BEGIN
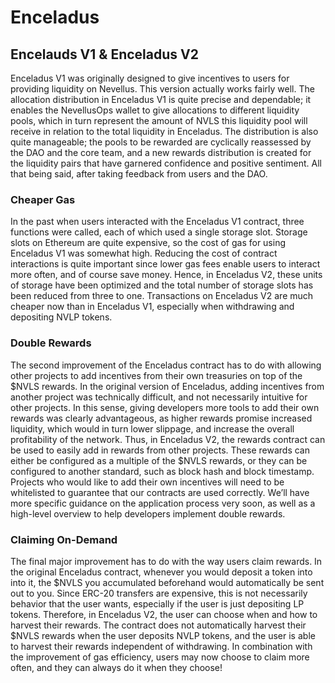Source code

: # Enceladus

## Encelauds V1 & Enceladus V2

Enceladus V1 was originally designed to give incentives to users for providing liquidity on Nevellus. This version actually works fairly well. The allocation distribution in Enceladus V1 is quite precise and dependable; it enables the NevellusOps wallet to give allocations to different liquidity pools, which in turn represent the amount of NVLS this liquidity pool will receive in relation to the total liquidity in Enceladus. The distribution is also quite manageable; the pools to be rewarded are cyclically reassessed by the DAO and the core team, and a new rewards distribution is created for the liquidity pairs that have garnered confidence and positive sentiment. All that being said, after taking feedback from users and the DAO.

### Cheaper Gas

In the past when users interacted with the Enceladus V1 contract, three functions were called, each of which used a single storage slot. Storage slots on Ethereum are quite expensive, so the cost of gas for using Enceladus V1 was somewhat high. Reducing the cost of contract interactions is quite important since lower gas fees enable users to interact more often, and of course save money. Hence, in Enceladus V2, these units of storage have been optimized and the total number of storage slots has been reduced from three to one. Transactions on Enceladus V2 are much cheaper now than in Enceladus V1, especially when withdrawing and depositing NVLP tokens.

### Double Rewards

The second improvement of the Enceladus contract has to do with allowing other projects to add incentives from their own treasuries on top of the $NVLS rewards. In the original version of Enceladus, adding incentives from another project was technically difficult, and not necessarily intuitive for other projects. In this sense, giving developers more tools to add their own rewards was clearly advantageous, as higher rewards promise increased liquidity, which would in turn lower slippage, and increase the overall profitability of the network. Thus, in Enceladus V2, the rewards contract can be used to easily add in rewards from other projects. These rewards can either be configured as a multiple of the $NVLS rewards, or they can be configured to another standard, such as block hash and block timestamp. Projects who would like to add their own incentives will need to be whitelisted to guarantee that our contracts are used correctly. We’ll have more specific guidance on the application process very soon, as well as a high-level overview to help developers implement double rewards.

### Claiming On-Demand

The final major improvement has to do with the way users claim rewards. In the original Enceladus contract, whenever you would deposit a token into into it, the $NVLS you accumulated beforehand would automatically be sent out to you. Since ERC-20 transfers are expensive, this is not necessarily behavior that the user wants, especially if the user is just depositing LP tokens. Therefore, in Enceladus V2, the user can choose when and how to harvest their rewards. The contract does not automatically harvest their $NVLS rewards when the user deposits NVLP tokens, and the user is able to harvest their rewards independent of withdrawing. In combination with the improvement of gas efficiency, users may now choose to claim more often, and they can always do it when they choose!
END
INSTRUCTIONS TO FOLLOW ▸ Drop the pictures; repeat the listing above exactly.

RESPONSE TO THE TASK ▸
Source code

: # Enceladus

## Encelauds V1 & Enceladus V2

Enceladus V1 was originally designed to give incentives to users for providing liquidity on Nevellus. This version actually works fairly well. The allocation distribution in Enceladus V1 is quite precise and dependable; it enables the NevellusOps wallet to give allocations to different liquidity pools, which in turn represent the amount of NVLS this liquidity pool will receive in relation to the total liquidity in Enceladus. The distribution is also quite manageable; the pools to be rewarded are cyclically reassessed by the DAO and the core team, and a new rewards distribution is created for the liquidity pairs that have garnered confidence and positive sentiment. All that being said, after taking feedback from users and the DAO.

### Cheaper Gas

In the past when users interacted with the Enceladus V1 contract, three functions were called, each of which used a single storage slot. Storage slots on Ethereum are quite expensive, so the cost of gas for using Enceladus V1 was somewhat high. Reducing the cost of contract interactions is quite important since lower gas fees enable users to interact more often, and of course save money. Hence, in Enceladus V2, these units of storage have been optimized and the total number of storage slots has been reduced from three to one. Transactions on Enceladus V2 are much cheaper now than in Enceladus V1, especially when withdrawing and depositing NVLP tokens.

### Double Rewards

The second improvement of the Enceladus contract has to do with allowing other projects to add incentives from their own treasuries on top of the $NVLS rewards. In the original version of Enceladus, adding incentives from another project was technically difficult, and not necessarily intuitive for other projects. In this sense, giving developers more tools to add their own rewards was clearly advantageous, as higher rewards promise increased liquidity, which would in turn lower slippage, and increase the overall profitability of the network. Thus, in Enceladus V2, the rewards contract can be used to easily add in rewards from other projects. These rewards can either be configured as a multiple of the $NVLS rewards, or they can be configured to another standard, such as block hash and block timestamp. Projects who would like to add their own incentives will need to be whitelisted to guarantee that our contracts are used correctly. We’ll have more specific guidance on the application process very soon, as well as a high-level overview to help developers implement double rewards.

### Claiming On-Demand

The final major improvement has to do with the way users claim rewards. In the original Enceladus contract, whenever you would deposit a token into into it, the $NVLS you accumulated beforehand would automatically be sent out to you. Since ERC-20 transfers are expensive, this is not necessarily behavior that the user wants, especially if the user is just depositing LP tokens. Therefore, in Enceladus V2, the user can choose when and how to harvest their rewards. The contract does not automatically harvest their $NVLS rewards when the user deposits NVLP tokens, and the user is able to harvest their rewards independent of withdrawing. In combination with the improvement of gas efficiency, users may now choose to claim more often, and they can always do it when they choose!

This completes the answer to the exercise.